* **Activity**:
Search the records for the word "relation" and copy each line in which it appears.

= = = = =

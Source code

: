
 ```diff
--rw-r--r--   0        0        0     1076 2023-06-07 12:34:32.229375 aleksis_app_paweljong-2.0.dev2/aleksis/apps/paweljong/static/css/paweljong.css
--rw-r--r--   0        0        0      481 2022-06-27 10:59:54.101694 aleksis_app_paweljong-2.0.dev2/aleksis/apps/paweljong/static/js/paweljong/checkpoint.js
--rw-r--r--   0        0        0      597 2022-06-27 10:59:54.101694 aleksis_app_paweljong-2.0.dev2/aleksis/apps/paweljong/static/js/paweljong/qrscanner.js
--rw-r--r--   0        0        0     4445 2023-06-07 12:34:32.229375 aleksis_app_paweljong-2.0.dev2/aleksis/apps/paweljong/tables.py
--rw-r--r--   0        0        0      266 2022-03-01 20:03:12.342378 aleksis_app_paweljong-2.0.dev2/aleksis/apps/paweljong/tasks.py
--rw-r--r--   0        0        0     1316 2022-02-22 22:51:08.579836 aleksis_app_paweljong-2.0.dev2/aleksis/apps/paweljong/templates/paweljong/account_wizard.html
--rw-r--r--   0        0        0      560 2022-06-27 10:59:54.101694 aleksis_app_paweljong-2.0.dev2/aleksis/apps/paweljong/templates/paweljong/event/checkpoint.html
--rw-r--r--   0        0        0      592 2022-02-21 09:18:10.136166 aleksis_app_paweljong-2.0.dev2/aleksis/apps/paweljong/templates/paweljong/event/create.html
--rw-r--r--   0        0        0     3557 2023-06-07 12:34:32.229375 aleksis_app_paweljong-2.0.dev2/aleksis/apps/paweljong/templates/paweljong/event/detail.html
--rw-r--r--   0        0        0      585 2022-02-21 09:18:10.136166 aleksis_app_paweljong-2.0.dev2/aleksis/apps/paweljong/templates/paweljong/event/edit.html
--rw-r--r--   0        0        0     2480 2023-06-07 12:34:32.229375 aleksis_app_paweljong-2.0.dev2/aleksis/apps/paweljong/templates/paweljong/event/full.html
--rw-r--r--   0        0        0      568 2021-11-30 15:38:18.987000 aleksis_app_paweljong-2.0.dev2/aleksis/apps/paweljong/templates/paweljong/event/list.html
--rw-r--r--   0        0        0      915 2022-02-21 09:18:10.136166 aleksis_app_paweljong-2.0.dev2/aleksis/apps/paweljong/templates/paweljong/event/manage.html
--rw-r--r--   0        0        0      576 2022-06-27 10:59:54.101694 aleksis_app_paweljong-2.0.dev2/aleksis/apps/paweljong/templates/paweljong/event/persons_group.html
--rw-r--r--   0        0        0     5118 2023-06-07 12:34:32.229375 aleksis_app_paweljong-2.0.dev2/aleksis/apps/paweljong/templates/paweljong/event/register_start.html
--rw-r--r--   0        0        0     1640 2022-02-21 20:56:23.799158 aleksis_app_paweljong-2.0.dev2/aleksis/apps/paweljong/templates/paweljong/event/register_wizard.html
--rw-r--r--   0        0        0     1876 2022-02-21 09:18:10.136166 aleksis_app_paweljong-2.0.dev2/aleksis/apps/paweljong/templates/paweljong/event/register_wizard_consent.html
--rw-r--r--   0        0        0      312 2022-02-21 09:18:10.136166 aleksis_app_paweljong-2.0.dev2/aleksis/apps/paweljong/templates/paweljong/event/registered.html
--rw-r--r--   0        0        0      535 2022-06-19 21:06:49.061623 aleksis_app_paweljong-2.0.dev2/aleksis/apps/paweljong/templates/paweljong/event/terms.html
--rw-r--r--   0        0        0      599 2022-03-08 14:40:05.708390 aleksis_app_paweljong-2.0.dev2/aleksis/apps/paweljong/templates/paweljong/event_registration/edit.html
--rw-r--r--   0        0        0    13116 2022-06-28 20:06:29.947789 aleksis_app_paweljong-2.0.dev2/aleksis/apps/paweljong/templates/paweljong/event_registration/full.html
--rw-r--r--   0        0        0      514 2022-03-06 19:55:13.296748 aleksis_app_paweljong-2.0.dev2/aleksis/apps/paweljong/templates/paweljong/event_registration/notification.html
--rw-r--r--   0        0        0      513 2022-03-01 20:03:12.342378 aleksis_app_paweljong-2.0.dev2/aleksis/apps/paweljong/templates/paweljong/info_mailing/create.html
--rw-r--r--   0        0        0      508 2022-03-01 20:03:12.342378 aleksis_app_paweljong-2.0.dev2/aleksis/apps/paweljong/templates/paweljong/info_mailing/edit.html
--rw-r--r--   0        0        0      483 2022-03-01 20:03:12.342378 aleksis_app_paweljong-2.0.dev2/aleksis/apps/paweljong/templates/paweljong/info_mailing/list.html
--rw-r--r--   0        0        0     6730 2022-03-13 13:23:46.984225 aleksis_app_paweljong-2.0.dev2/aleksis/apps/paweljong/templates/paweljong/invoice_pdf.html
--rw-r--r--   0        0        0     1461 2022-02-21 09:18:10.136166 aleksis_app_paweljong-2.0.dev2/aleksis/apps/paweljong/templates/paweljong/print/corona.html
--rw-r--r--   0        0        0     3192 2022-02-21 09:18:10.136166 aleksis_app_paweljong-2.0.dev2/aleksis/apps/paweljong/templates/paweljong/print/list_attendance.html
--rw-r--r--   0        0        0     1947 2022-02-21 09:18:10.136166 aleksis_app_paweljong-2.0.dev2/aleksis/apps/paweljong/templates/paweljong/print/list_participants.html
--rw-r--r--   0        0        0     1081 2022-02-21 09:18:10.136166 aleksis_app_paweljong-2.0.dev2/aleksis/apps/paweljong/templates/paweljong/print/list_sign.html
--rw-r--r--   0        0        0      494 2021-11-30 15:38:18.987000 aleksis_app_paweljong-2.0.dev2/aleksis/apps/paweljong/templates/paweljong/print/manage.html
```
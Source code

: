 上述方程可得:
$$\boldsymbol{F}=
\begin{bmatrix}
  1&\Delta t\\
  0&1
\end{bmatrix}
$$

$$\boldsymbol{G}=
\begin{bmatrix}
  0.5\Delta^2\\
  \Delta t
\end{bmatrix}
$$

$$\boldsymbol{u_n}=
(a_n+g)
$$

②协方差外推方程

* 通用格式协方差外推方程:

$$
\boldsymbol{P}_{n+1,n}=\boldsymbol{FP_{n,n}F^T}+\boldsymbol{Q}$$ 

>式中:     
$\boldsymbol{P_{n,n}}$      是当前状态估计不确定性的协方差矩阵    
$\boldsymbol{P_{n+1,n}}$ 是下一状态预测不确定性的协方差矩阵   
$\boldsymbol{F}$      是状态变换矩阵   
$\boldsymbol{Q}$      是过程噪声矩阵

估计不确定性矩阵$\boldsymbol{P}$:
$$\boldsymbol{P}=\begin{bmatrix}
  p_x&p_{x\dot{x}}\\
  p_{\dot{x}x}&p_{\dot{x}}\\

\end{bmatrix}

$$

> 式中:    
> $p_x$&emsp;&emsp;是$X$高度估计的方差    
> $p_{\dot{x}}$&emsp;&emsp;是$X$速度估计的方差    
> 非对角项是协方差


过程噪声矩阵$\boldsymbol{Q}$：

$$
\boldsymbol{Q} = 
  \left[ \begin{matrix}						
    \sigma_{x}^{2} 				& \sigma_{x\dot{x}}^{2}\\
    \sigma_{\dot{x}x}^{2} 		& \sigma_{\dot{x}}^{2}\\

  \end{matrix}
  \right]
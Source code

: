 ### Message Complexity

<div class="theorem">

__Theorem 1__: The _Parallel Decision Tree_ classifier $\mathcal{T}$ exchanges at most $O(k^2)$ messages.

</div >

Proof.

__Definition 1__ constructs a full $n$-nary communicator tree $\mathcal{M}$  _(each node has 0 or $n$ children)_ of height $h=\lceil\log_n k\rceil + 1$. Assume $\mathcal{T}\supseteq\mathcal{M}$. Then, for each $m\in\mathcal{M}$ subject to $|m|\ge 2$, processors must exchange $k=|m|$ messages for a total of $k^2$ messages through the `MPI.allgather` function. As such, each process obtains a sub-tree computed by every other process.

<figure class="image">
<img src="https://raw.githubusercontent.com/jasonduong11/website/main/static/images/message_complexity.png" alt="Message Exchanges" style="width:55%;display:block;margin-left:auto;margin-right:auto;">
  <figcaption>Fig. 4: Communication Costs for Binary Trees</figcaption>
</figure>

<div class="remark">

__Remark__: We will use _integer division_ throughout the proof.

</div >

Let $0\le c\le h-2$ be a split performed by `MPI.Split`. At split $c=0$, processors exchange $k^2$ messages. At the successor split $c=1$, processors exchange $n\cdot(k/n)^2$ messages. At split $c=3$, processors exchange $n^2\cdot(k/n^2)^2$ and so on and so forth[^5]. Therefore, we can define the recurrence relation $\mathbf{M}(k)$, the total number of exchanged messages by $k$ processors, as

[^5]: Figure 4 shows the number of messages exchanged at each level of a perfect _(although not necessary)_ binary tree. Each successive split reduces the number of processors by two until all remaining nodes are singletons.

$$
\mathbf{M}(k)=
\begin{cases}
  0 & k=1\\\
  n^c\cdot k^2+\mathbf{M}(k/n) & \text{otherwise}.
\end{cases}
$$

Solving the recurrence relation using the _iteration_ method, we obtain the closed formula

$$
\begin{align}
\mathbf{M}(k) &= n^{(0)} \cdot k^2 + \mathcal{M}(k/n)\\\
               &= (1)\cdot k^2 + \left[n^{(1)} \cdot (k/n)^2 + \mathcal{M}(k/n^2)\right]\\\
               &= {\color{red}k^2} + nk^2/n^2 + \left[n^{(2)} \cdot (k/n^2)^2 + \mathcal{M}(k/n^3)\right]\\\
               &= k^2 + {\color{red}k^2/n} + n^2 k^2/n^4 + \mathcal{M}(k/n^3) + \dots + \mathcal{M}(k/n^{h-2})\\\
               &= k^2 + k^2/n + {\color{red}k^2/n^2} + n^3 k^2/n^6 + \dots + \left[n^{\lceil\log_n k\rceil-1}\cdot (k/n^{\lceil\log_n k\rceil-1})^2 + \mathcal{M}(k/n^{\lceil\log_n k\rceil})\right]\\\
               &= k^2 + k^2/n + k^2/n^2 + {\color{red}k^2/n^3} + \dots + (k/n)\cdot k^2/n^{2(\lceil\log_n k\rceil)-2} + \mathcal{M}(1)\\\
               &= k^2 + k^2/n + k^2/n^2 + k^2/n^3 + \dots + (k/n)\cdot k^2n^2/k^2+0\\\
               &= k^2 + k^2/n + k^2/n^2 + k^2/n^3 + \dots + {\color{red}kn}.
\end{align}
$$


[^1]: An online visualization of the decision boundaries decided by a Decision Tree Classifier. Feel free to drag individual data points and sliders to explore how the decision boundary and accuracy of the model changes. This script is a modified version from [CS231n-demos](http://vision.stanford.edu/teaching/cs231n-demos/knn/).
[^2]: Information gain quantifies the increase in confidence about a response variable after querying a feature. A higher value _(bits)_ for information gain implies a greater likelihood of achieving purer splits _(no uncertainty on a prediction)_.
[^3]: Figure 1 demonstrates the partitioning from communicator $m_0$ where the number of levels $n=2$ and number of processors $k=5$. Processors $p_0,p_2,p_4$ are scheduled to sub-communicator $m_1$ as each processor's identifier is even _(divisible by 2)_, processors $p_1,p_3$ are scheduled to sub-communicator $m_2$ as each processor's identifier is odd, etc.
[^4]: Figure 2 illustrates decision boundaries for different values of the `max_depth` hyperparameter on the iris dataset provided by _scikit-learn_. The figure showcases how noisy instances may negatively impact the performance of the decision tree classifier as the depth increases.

= = = = =

* **Task answer**:
Let $0\le c\le h-2$ be a split performed by `MPI.Split`. At split $c=0$, processors exchange $k^2$ messages. At the successor split $c=1$, processors exchange $n\cdot(k/n)^2$ messages. At split $c=3$, processors exchange $n^2\cdot(k/n^2)^2$ and so on and so forth[^5]. Therefore, we can define the recurrence relation $\mathbf{M}(k)$, the total number of exchanged messages by $k$ processors, as
Solving the recurrence relation using the _iteration_ method, we obtain the closed formula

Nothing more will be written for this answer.